Syntax: A Casual and Formal Look

Call Syntax

There is little difference between a function, macro, and operator call. There are only a few forms such calls can take, too, though notably more than most other languages (due to, among other things, uniform function call syntax): hence this section.

# The standard, unambiguous call.
routine(1, 2, 3, 4)
# The method call syntax equivalent.
1.routine(2, 3, 4)
# A block-based call. This is only really useful for macros taking in a body.
routine
  1
  2
  3
  4
# A parentheses-less call. This is only really useful for `print` and `dbg`.
# Only valid at the start of a line.
routine 1, 2, 3, 4

Binary operators have some special rules.

# Valid call syntaxes for binary operators. What can constitute a binary
# operator is constrained for parsing's sake. Whitespace is optional.
1 + 2
1+2
+ 1, 2 # Only valid at the start of a line. Also, don't do this.
+(1, 2)

As do unary operators.

# The standard call for unary operators. Postfix.
1?
?(1)

Method call syntax has a number of advantages: notably that it can be chained: acting as a natural pipe operator. Redundant parenthesis can also be omitted.

# The following statements are equivalent:
foo.bar.baz
foo().bar().baz()
baz(bar(foo))
baz
  bar
    foo
baz bar(foo)
baz foo.bar

Indentation Rules

The tokens =, then, do, of, else, block, const, block X, and X (where X is an identifier) are scope tokens. They denote a new scope for their associated expressions (functions/macros/declarations, control flow, loops). The tokens ,, . (notably not ...), and all default binary operators (notably not not) are continuation tokens. An expression beginning or ending in one of them would always be a syntactic error.

Line breaks are treated as the end of a statement, with several exceptions.

pub func foo() =
  print "Hello, world!"
  print "This is from a function."

pub func inline_decl() = print "Hello, world!"

Indented lines following a line ending in a scope token are treated as belonging to a new scope. That is, indented lines following a line ending in a scope token form the body of the expression associated with the scope token.

Indentation is not obligatory after a scope token.
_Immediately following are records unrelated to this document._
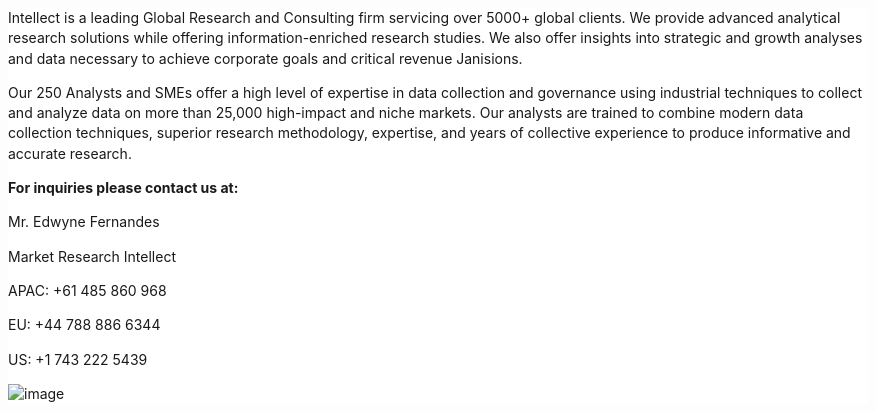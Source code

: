 Intellect is a leading Global Research and Consulting firm servicing over 5000+ global clients. We provide advanced analytical research solutions while offering information-enriched research studies.&nbsp;</span>We also offer insights into strategic and growth analyses and data necessary to achieve corporate goals and critical revenue Janisions.</p><p><span class="">Our 250 Analysts and SMEs offer a high level of expertise in data collection and governance using industrial techniques to collect and analyze data on more than 25,000 high-impact and niche markets. Our analysts are trained to combine modern data collection techniques, superior research methodology, expertise, and years of collective experience to produce informative and accurate research.</span></p><p><strong>For inquiries please contact us at:</strong></p><p>Mr. Edwyne Fernandes</p><p>Market Research Intellect</p><p>APAC: +61 485 860 968</p><p>EU: +44 788 886 6344</p><p>US: +1 743 222 5439</p>
![image](https://github.com/user-attachments/assets/e3e73e48-6475-407b-838d-888e97bbc835)
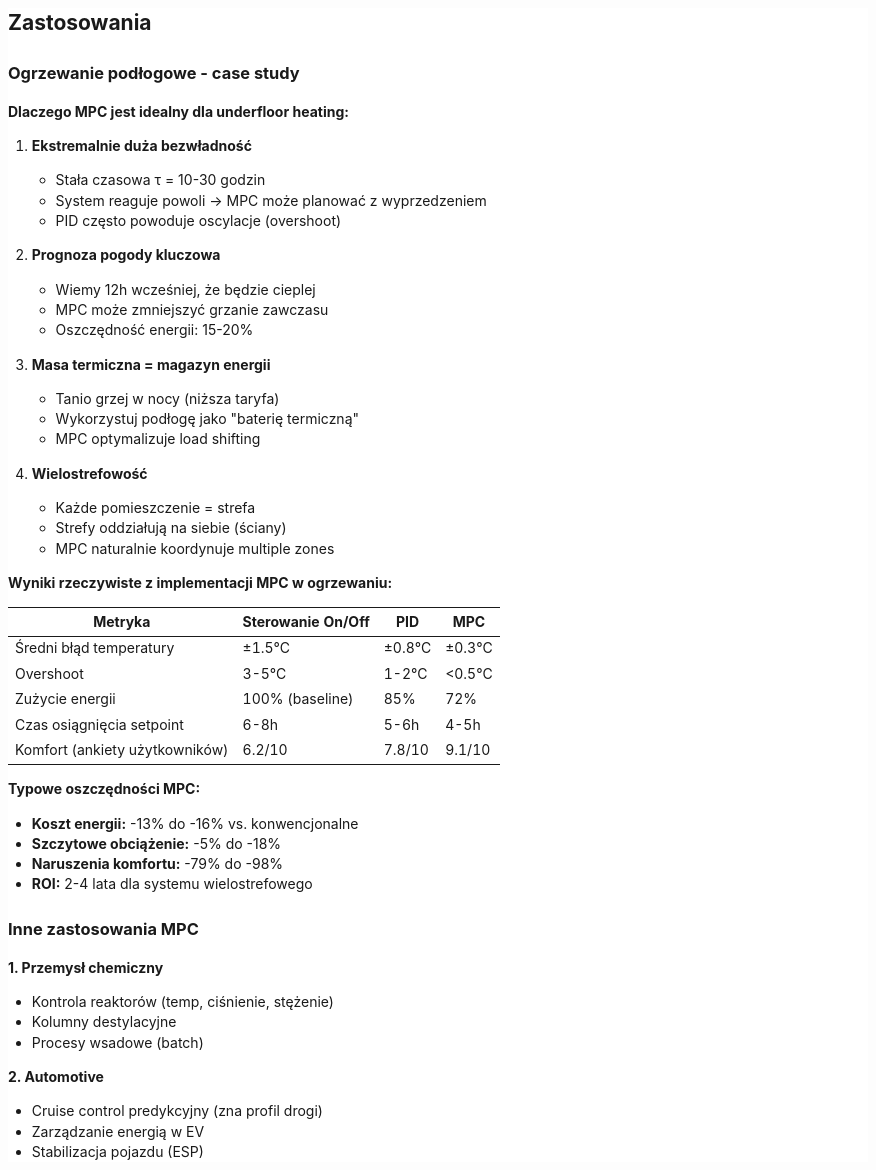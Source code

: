 ## Zastosowania

### Ogrzewanie podłogowe - case study

**Dlaczego MPC jest idealny dla underfloor heating:**

1. **Ekstremalnie duża bezwładność**
   - Stała czasowa τ = 10-30 godzin
   - System reaguje powoli → MPC może planować z wyprzedzeniem
   - PID często powoduje oscylacje (overshoot)

2. **Prognoza pogody kluczowa**
   - Wiemy 12h wcześniej, że będzie cieplej
   - MPC może zmniejszyć grzanie zawczasu
   - Oszczędność energii: 15-20%

3. **Masa termiczna = magazyn energii**
   - Tanio grzej w nocy (niższa taryfa)
   - Wykorzystuj podłogę jako "baterię termiczną"
   - MPC optymalizuje load shifting

4. **Wielostrefowość**
   - Każde pomieszczenie = strefa
   - Strefy oddziałują na siebie (ściany)
   - MPC naturalnie koordynuje multiple zones

**Wyniki rzeczywiste z implementacji MPC w ogrzewaniu:**

| Metryka | Sterowanie On/Off | PID | MPC |
|---------|-------------------|-----|-----|
| Średni błąd temperatury | ±1.5°C | ±0.8°C | ±0.3°C |
| Overshoot | 3-5°C | 1-2°C | <0.5°C |
| Zużycie energii | 100% (baseline) | 85% | 72% |
| Czas osiągnięcia setpoint | 6-8h | 5-6h | 4-5h |
| Komfort (ankiety użytkowników) | 6.2/10 | 7.8/10 | 9.1/10 |

**Typowe oszczędności MPC:**
- **Koszt energii:** -13% do -16% vs. konwencjonalne
- **Szczytowe obciążenie:** -5% do -18%
- **Naruszenia komfortu:** -79% do -98%
- **ROI:** 2-4 lata dla systemu wielostrefowego

### Inne zastosowania MPC

**1. Przemysł chemiczny**
- Kontrola reaktorów (temp, ciśnienie, stężenie)
- Kolumny destylacyjne
- Procesy wsadowe (batch)

**2. Automotive**
- Cruise control predykcyjny (zna profil drogi)
- Zarządzanie energią w EV
- Stabilizacja pojazdu (ESP)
However, this necessarily constrains the body of the associated expression to one line: no lines following will be treated as an extension of the body, only the expression associated with the original scope token. (This may change in the future.)

pub func foo(really_long_parameter: ReallyLongType,
another_really_long_parameter: AnotherReallyLongType) = # no indentation! this is ok
  print really_long_parameter # this line is indented relative to the first line
  print really_long_type

Lines following a line ending in a continuation token (and, additionally not and () are treated as a continuation of that line and can have any level of indentation (even negative). If they end in a scope token, however, the following lines must be indented relative to the indentation of the previous line.
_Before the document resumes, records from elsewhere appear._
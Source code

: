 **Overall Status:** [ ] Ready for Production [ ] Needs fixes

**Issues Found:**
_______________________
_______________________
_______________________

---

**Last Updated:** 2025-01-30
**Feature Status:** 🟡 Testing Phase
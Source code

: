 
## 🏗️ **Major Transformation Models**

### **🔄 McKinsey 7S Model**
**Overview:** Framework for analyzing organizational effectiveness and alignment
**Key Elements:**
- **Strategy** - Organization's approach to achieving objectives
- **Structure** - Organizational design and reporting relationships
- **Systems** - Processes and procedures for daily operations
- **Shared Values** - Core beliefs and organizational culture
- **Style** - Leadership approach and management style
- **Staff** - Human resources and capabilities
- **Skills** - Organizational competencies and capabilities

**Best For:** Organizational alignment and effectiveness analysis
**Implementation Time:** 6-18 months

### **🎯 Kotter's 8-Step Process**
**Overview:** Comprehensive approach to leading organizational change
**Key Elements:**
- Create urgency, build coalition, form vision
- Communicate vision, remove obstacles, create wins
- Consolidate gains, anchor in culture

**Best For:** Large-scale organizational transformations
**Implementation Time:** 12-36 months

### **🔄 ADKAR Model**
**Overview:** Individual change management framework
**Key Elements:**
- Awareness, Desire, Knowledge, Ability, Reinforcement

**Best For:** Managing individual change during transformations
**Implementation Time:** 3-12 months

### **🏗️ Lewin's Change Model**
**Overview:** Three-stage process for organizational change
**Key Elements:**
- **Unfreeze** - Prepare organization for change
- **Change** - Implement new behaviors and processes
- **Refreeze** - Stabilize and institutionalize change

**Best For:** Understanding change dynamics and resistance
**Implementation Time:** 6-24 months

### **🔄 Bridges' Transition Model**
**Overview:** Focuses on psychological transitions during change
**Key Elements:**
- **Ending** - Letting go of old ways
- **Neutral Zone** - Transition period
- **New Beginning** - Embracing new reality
let really_long_parameter: ReallyLongType = ...
let another_really_long_parameter: AnotherReallyLongType = ...

really_long_parameter
  .foo(another_really_long_parameter) # some indentation! this is ok

Lines beginning in a continuation token (and, additionally )), too, are treated as a continuation of the previous line and can have any level of indentation. If they end in a scope token, the following lines must be indented relative to the indentation of the previous line.

pub func foo() =
  print "Hello, world!"
pub func bar() = # this line is no longer in the above scope.
  print "Another function declaration."

Dedented lines not beginning or ending with a continuation token are treated as no longer in the previous scope, returning to the scope of the according indentation level.

if cond then this
else that

match cond
of this then ...
of that then ...

A line beginning with a scope token is treated as attached to the previous expression.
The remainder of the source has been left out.